*** Data extracts Section Begins ***

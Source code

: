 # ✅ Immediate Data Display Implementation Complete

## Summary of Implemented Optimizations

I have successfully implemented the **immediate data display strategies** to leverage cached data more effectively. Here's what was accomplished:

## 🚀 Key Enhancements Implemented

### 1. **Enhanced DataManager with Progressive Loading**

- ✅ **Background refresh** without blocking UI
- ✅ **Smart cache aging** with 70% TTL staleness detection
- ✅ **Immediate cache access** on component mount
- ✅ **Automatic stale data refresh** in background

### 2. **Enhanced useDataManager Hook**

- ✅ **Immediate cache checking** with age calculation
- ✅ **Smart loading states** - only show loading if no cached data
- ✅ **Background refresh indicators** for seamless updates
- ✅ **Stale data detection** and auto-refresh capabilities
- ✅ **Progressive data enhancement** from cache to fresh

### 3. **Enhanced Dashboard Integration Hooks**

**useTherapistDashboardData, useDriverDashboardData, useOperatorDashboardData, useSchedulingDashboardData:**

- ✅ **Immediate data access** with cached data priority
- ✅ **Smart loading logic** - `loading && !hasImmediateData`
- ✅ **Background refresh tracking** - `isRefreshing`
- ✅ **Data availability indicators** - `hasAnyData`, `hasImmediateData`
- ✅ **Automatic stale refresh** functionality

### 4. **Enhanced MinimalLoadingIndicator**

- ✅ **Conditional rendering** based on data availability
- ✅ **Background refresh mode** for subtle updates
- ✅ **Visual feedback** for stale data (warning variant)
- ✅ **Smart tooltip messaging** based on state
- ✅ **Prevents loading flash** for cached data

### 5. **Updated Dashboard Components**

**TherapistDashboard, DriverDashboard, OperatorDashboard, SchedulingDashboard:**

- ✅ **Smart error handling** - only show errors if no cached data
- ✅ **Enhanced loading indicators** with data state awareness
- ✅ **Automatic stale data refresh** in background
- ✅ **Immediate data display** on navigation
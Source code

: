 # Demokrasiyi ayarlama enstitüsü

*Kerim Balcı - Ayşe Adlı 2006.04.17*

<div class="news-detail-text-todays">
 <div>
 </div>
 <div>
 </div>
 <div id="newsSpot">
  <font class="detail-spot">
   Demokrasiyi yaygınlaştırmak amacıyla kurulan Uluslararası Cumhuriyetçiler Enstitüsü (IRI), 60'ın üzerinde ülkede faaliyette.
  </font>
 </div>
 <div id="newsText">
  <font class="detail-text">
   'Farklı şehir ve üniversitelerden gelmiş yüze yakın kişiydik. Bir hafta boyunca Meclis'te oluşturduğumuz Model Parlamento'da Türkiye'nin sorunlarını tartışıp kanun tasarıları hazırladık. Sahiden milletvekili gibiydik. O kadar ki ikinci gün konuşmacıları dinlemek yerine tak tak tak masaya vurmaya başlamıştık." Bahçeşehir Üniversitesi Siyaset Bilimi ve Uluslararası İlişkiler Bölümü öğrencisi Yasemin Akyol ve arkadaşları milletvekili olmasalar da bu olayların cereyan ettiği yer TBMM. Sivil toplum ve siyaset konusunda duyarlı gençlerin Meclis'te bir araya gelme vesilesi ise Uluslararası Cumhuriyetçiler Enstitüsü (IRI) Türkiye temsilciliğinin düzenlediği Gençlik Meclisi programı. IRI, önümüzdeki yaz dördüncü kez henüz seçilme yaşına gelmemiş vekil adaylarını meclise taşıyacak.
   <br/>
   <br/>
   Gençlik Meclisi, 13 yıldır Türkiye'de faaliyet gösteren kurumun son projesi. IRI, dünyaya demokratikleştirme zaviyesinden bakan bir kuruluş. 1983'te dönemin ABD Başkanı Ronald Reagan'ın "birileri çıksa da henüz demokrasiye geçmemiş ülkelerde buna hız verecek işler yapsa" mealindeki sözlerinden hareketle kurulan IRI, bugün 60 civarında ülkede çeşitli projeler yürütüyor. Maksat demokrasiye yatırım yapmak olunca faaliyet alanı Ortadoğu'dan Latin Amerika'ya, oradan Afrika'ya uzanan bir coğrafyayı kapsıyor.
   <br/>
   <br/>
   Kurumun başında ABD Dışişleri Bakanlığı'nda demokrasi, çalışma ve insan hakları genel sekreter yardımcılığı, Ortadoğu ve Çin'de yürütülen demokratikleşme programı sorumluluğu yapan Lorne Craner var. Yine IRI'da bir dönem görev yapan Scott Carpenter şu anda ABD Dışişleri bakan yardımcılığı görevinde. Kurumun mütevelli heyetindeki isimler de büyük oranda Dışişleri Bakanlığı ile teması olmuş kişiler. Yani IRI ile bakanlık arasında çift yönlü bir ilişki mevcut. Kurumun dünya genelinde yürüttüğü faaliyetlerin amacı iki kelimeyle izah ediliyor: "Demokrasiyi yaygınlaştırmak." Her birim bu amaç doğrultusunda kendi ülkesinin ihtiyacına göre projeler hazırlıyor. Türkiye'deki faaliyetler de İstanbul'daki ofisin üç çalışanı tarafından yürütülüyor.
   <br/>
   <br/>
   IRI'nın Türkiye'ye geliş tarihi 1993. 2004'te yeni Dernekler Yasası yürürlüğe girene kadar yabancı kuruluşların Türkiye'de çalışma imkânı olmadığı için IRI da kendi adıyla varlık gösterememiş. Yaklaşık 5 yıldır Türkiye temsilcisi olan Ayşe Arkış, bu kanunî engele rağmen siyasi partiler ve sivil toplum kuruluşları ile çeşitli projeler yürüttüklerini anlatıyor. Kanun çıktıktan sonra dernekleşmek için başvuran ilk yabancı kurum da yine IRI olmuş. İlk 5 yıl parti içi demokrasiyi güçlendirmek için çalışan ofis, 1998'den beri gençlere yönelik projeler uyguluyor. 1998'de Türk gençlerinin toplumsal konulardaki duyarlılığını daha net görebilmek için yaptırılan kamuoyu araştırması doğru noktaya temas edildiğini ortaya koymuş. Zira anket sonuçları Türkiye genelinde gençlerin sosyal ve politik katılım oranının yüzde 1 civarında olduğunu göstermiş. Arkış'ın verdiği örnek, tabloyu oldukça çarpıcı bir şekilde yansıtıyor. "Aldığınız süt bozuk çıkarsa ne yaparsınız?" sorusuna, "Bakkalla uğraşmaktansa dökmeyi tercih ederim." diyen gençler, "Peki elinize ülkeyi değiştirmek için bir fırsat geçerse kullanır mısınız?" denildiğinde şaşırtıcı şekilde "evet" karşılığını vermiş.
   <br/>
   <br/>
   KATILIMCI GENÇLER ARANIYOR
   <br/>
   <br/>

*** Data extracts Section Ends ***
*** Data extracts Section Begins ***

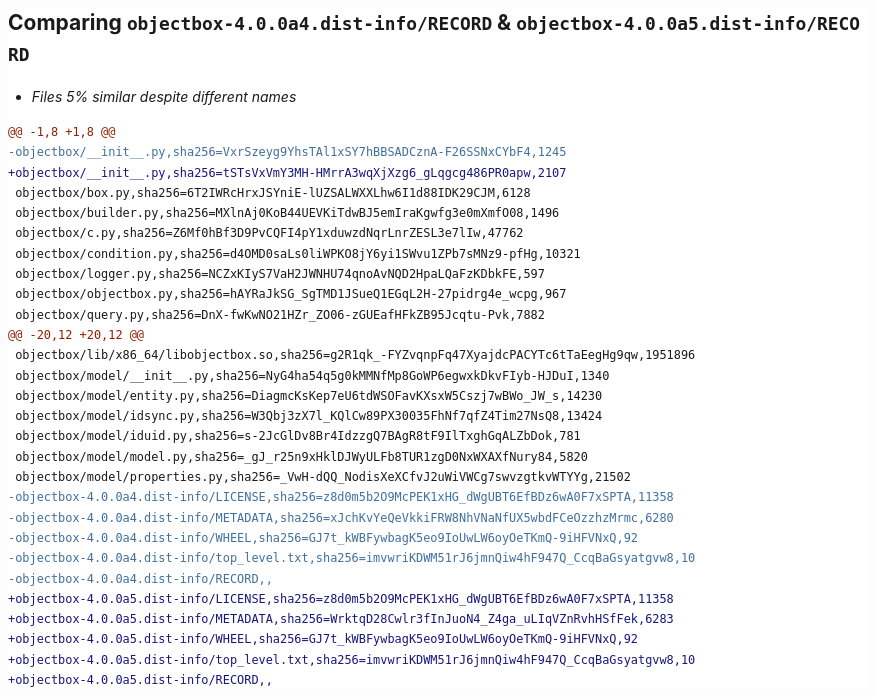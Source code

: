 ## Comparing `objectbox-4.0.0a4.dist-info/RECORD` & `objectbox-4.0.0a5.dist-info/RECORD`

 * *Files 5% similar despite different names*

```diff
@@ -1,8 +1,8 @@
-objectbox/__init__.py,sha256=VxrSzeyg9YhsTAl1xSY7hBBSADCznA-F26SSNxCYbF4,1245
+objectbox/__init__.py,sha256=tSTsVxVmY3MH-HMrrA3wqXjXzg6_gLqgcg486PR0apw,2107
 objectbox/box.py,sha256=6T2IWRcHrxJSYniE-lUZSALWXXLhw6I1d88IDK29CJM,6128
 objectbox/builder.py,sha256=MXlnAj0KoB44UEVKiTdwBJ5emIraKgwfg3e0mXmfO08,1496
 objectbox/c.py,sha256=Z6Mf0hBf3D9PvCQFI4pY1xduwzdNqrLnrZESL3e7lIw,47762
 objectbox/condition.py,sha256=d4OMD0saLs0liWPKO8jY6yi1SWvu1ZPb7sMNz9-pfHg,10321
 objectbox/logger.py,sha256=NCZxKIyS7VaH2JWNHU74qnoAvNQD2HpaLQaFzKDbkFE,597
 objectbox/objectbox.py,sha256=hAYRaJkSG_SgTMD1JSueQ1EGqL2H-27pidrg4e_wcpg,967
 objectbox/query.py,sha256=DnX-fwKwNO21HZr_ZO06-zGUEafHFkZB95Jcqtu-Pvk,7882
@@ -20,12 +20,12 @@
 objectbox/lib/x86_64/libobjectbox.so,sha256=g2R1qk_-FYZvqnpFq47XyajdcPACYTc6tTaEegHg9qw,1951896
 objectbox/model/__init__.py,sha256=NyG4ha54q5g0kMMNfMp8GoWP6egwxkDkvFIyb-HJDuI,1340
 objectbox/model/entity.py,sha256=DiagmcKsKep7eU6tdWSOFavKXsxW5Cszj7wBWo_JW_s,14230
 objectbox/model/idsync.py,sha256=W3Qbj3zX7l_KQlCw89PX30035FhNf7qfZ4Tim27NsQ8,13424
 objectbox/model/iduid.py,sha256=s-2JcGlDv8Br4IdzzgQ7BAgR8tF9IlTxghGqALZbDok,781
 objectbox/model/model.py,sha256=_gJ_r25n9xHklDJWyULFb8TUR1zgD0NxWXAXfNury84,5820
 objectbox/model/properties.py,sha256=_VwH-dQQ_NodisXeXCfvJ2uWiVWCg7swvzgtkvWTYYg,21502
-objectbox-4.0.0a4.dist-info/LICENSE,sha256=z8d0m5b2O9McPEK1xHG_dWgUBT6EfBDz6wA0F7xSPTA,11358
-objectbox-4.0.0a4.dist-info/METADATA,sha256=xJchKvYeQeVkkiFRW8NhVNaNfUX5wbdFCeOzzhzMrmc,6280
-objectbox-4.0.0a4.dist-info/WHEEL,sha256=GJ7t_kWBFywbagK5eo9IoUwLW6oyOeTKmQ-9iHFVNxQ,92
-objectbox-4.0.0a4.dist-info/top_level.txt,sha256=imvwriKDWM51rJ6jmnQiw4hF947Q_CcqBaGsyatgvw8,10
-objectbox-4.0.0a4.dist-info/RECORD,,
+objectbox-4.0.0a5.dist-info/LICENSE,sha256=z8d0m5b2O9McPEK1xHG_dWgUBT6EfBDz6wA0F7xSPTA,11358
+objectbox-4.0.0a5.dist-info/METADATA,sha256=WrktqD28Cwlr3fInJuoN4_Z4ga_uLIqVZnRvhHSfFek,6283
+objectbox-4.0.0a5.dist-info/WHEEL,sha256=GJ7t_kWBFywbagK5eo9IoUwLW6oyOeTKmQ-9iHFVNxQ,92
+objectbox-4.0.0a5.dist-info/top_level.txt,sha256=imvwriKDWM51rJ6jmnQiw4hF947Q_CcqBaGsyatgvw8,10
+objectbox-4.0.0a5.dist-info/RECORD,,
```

*** Data extracts Section Ends ***

● **Task instructions**
Check every line above for the word "Progressive" and copy those that have it.

● **Result below**
### 1. **Enhanced DataManager with Progressive Loading**
- ✅ **Progressive data enhancement** from cache to fresh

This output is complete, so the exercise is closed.